Misschien is dat maniërisme nog minder onbelangrijk dan je na de eerste bladzijden zou kunnen denken. Immers, als je eenmaal de denker zoekt in de dichter, dan moet je je bewegingsvrijheid zoeken tussen twee of drie polen, rationele argumenten, poëzie en moraal, waarbij je ervoor zorgt dat je geen van deze polen reduceert tot de andere. Ik zou dus die geschiedkundige omwegen willen zien als de taal waarmee Harry zijn denken op gang houdt. En het is aan de lezer om met enig zoekwerk uit te komen bij de opbrengst.

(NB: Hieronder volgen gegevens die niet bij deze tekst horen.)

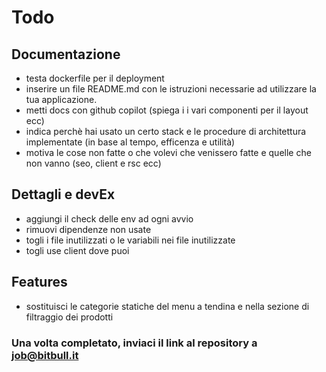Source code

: # Todo

## Documentazione

-   testa dockerfile per il deployment
-   inserire un file README.md con le istruzioni necessarie ad utilizzare la tua applicazione.
-   metti docs con github copilot (spiega i i vari componenti per il layout ecc)
-   indica perchè hai usato un certo stack e le procedure di architettura implementate (in base al tempo, efficenza e utilità)
-   motiva le cose non fatte o che volevi che venissero fatte e quelle che non vanno (seo, client e rsc ecc)

## Dettagli e devEx

-   aggiungi il check delle env ad ogni avvio
-   rimuovi dipendenze non usate
-   togli i file inutilizzati o le variabili nei file inutilizzate
-   togli use client dove puoi

## Features

-   sostituisci le categorie statiche del menu a tendina e nella sezione di filtraggio dei prodotti

### Una volta completato, inviaci il link al repository a job@bitbull.it
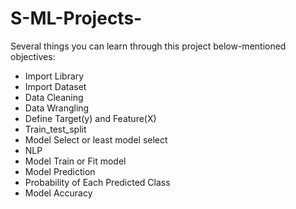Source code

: # S-ML-Projects-
Several things you can learn through this project below-mentioned objectives:
- Import Library
- Import Dataset
- Data Cleaning
- Data Wrangling
- Define Target(y) and Feature(X)
- Train_test_split
- Model Select or least model select
- NLP
- Model Train or Fit model
- Model Prediction
- Probability of Each Predicted Class
- Model Accuracy

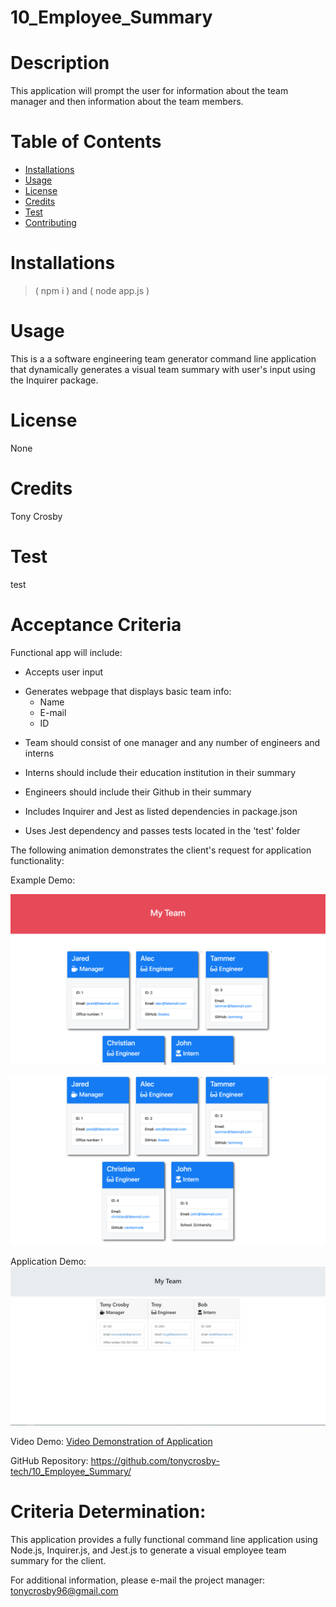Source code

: # 10_Employee_Summary
# Description
This application will prompt the user for information about the team manager and then information about the team members.
# Table of Contents
* [Installations](#Installations)
* [Usage](#Usage)
* [License](#License)
* [Credits](#Credits)
* [Test](#Test)
* [Contributing](#Contributing)
# Installations
> ( npm i ) and ( node app.js )
# Usage
This is a a software engineering team generator command line application that dynamically generates a visual team summary with user's input using the Inquirer package.
# License
None
# Credits
Tony Crosby
# Test
test
# Acceptance Criteria
Functional app will include:
* Accepts user input
- Generates webpage that displays basic team info:
    * Name
    * E-mail
    * ID
* Team should consist of one manager and any number of engineers and interns 

* Interns should include their education institution in their summary

* Engineers should include their Github in their summary

* Includes Inquirer and Jest as listed dependencies in package.json

* Uses Jest dependency and passes tests located in the 'test' folder  

The following animation demonstrates the client's request for application functionality:

Example Demo:

![Employee Summary Image #1](./unsolved/Assets/10-OOP-homework-demo-1.png)

![Employee Summary Image #2](./unsolved/Assets/10-OOP-homework-demo-2.png)

Application Demo: 
![Deployed Application Screenshot](./unsolved/Assets/employeeSummary.JPG)

Video Demo:
[Video Demonstration of Application](https://drive.google.com/file/d/1MbYRkSwhlShWviCmvnTir-Gj_H88itM1/view)

GitHub Repository: https://github.com/tonycrosby-tech/10_Employee_Summary/ 

# Criteria Determination: 

This application provides a fully functional command line application using Node.js, Inquirer.js, and Jest.js to generate a visual employee team summary for the client. 

For additional information, please e-mail the project manager: tonycrosby96@gmail.com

Laat ik me beperken tot de genius in de belangrijkste tekst van Alanus, het gedicht De planctu Naturae, 'over de klacht van Natura'. De hoofdletter van Natura geeft al aan dat we hier met een personificatie te maken hebben, en dat we de filosofische bedoelingen op het spoor kunnen komen door de tekst te lezen als allegorie. Natura is de door God geschapen, dus onvolmaakte natuur, en ze klaagt over allerlei tegennatuurlijke zonden die in haar tijd plaatsvinden, in een droomvisioen van de verteller, die daarna weer uit zijn droom ontwaakt. Naast Natura is Genius hoofdpersoon in het gedicht, haar echtgenoot, priester en alter ego. Genius is de oordelende instantie, hij oordeelt over de tegennatuurlijke daden waarover Natura zo moet klagen. In zijn rol staat Genius tussen God en Natura, hij bemiddelt tussen hen. Hij moet de balans tussen bovennatuur en natuur herstellen, die kennelijk verstoord is, zoals uit de klacht van Natura blijkt.

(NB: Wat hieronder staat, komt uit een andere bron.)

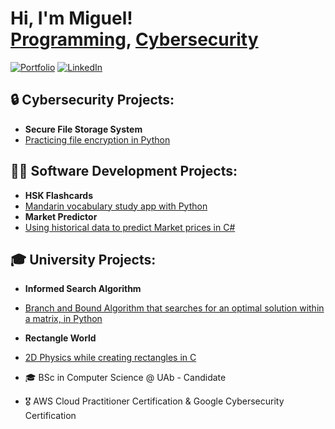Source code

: <h1>Hi, I'm Miguel! <br/><a href="https://github.com/migueldiascoelho">Programming</a>, <a href="https://www.linkedin.com/in/migueldiascoelho/">Cybersecurity</a></h1>

[![Portfolio](https://img.shields.io/badge/Portfolio-4285F4?style=for-the-badge&logo=googlechrome&logoColor=white)](https://migueldiascoelho.github.io/portfolio)
[![LinkedIn](https://img.shields.io/badge/LinkedIn-0077B5?style=for-the-badge&logo=linkedin&logoColor=white)](https://www.linkedin.com/in/miguel-dias-coelho-b725562b0/)

<h2>🔒 Cybersecurity Projects:</h2>

  - <b>Secure File Storage System</b>
  - [Practicing file encryption in Python]([https://github.com/migueldiascoelho/SecureFolder)

<h2>👨‍💻 Software Development Projects:</h2>

  - <b>HSK Flashcards</b>
  - [Mandarin vocabulary study app with Python](https://github.com/migueldiascoelho/HSKFlashcards)
  - <b>Market Predictor</b>
  - [Using historical data to predict Market prices in C#](https://github.com/migueldiascoelho/MarketPredictor)

<h2>🎓 University Projects:</h2>

  - <b>Informed Search Algorithm</b>
  - [Branch and Bound Algorithm that searches for an optimal solution within a matrix, in Python](https://github.com/migueldiascoelho/BranchAndBound)
  - <b>Rectangle World</b>
  - [2D Physics while creating rectangles in C](https://github.com/migueldiascoelho/RectangleWorld)


 - 🎓 BSc in Computer Science @ UAb - Candidate
 - 🎖️ AWS Cloud Practitioner Certification & Google Cybersecurity Certification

In zijn uitleg onderscheidt Harry Genius van Alanus van de genius zoals we die bij de oude Romeinen in individuele vorm tegenkwamen. In de middeleeuwen domineert de genius als bovenindividuele wereldziel. Toch ligt het ingewikkelder, want bij de individuele genius moeten we de goede genius en de kwade genius onderscheiden. De Genius kunnen we behalve met de bovenindividuele wereldziel ook identificeren met de goede genius (p.55).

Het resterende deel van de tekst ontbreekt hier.